Title: | Distributed Online Mean Tests |
Date: | 2025-02-28 |
Version: | 0.1 |
Description: | Distributed Online Mean Tests is a powerful tool designed to efficiently process and analyze distributed datasets. It enables users to perform mean tests in an online, distributed manner, making it highly suitable for large-scale data analysis. By leveraging advanced computational techniques, 'Domean' ensures robust and scalable solutions for statistical analysis, particularly in scenarios where data is dispersed across multiple nodes or sources. This package is ideal for researchers and practitioners working with high-dimensional data, providing a flexible and efficient framework for mean testing. The philosophy of 'Domean' is described in Guo G.(2025) <doi:10.1016/j.physa.2024.130308>. |
License: | MIT + file LICENSE |
RoxygenNote: | 7.3.2 |
Imports: | stats, MASS |
Suggests: | testthat (≥ 3.0.0) |
Config/testthat/edition: | 3 |
NeedsCompilation: | no |
Packaged: | 2025-02-27 09:33:17 UTC; lenovo |
Author: | Guangbao Guo |
Maintainer: | Guangbao Guo <ggb11111111@163.com> |
Depends: | R (≥ 3.5.0) |
Repository: | CRAN |
Date/Publication: | 2025-03-04 10:10:09 UTC |
Two-Sample CLX Test for High-Dimensional Data
Description
Performs a two-sample CLX test to compare the means of two high-dimensional samples. This test is suitable for situations where the number of variables \( p \) is large relative to the sample sizes.
Usage
CLX(X, Y, alpha)
Arguments
X |
A numeric matrix representing the first sample, where rows are variables and columns are observations. |
Y |
A numeric matrix representing the second sample, where rows are variables and columns are observations. |
alpha |
The significance level for the test (e.g., 0.05). |
Details
The CLX test is designed to handle high-dimensional data by estimating the covariance matrix, applying thresholding to reduce noise, and transforming the data to white noise. The test statistic is calculated based on the maximum squared difference between the mean vectors, weighted by the inverse of the variances.
Value
A list containing the following components:
statistics |
The test statistic. |
p.value |
The p-value of the test. |
alternative |
The alternative hypothesis ("two.sided"). |
method |
The method used ("Two-Sample CLX test"). |
See Also
eigen
: Used for eigen-decomposition of the covariance matrix.
solve
: Used to compute the inverse of the covariance matrix.
Examples
# Example usage:
set.seed(123)
p <- 100 # Number of variables
n1 <- 20 # Sample size for X
n2 <- 20 # Sample size for Y
X <- matrix(rnorm(n1 * p), nrow = p, ncol = n1)

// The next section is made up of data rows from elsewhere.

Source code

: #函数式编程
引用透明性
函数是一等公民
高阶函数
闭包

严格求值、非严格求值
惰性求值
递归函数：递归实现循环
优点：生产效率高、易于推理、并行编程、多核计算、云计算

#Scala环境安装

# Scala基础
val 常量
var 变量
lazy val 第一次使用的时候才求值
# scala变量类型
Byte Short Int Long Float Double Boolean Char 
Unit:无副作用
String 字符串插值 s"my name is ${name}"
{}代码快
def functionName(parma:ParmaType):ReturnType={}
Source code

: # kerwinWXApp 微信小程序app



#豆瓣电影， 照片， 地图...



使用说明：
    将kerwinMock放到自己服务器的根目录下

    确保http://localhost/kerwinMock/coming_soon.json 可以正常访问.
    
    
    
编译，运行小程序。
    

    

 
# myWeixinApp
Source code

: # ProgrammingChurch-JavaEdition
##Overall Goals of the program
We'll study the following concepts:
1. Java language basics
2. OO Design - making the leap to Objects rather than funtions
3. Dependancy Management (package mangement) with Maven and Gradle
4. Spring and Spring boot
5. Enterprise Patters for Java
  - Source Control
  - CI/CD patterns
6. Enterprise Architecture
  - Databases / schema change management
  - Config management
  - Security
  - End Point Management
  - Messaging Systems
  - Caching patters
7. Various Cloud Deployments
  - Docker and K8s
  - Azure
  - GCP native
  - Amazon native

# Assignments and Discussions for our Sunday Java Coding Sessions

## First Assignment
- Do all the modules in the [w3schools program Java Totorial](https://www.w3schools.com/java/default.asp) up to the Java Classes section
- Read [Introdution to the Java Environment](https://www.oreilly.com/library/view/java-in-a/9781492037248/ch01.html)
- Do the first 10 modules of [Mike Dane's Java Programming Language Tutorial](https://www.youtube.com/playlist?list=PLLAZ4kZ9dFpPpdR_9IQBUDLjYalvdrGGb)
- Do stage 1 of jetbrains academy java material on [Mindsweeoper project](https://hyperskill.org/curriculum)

Y <- matrix(rnorm(n2 * p, mean = 0.5), nrow = p, ncol = n2)
result <- CLX(X, Y, alpha = 0.05)
print(result)
Two-Sample CQ Test for High-Dimensional Covariance Matrices
Description
Performs a two-sample test to compare the covariance matrices of two high-dimensional samples. This test is designed for situations where the number of variables \( p \) is large relative to the sample sizes \( n_1 \) and \( n_2 \).
Usage
CQ2(X, Y)
Arguments
X |
A numeric matrix representing the first sample, where rows are variables and columns are observations. |
Y |
A numeric matrix representing the second sample, where rows are variables and columns are observations. |
Details
The test statistic is based on the difference between the sample covariance matrices, normalized by their variances. The p-value is computed using a normal approximation.
Value
A list containing the following components:
statistics |
The test statistic \( Q_n \). |
p.value |
The p-value of the test. |
alternative |
The alternative hypothesis ("two.sided"). |
method |
The method used ("Two-Sample CQ test"). |
Examples
# Example usage:
set.seed(123)
p <- 50
n1 <- 30
n2 <- 30
X <- matrix(rnorm(n1 * p), nrow = p, ncol = n1)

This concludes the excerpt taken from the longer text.